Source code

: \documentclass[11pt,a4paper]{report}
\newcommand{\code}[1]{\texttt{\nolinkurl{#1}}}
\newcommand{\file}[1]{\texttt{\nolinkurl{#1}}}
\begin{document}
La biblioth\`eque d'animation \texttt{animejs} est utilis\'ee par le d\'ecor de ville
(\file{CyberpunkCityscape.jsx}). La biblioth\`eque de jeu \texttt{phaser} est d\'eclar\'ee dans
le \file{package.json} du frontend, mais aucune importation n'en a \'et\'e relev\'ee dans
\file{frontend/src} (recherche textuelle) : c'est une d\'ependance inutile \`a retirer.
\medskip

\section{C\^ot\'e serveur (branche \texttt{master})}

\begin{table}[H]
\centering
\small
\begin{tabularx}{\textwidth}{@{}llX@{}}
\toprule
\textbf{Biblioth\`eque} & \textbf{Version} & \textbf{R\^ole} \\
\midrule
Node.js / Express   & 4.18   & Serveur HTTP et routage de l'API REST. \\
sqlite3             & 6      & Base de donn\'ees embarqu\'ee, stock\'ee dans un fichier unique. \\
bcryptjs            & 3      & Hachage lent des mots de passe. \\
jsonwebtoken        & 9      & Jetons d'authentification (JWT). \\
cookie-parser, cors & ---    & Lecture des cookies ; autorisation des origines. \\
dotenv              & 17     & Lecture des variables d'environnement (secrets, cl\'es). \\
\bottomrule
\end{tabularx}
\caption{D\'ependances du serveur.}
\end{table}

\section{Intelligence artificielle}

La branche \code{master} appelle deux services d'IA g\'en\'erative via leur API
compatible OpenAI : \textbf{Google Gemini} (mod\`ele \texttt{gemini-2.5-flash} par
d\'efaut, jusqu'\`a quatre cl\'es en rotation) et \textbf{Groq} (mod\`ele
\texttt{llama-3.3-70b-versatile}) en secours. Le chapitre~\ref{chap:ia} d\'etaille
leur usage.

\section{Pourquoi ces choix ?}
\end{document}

What the task asks → Each line containing the word "nolinkurl" must be pulled from the listing and copied.

Completed exercise →
\newcommand{\code}[1]{\texttt{\nolinkurl{#1}}}
\newcommand{\file}[1]{\texttt{\nolinkurl{#1}}}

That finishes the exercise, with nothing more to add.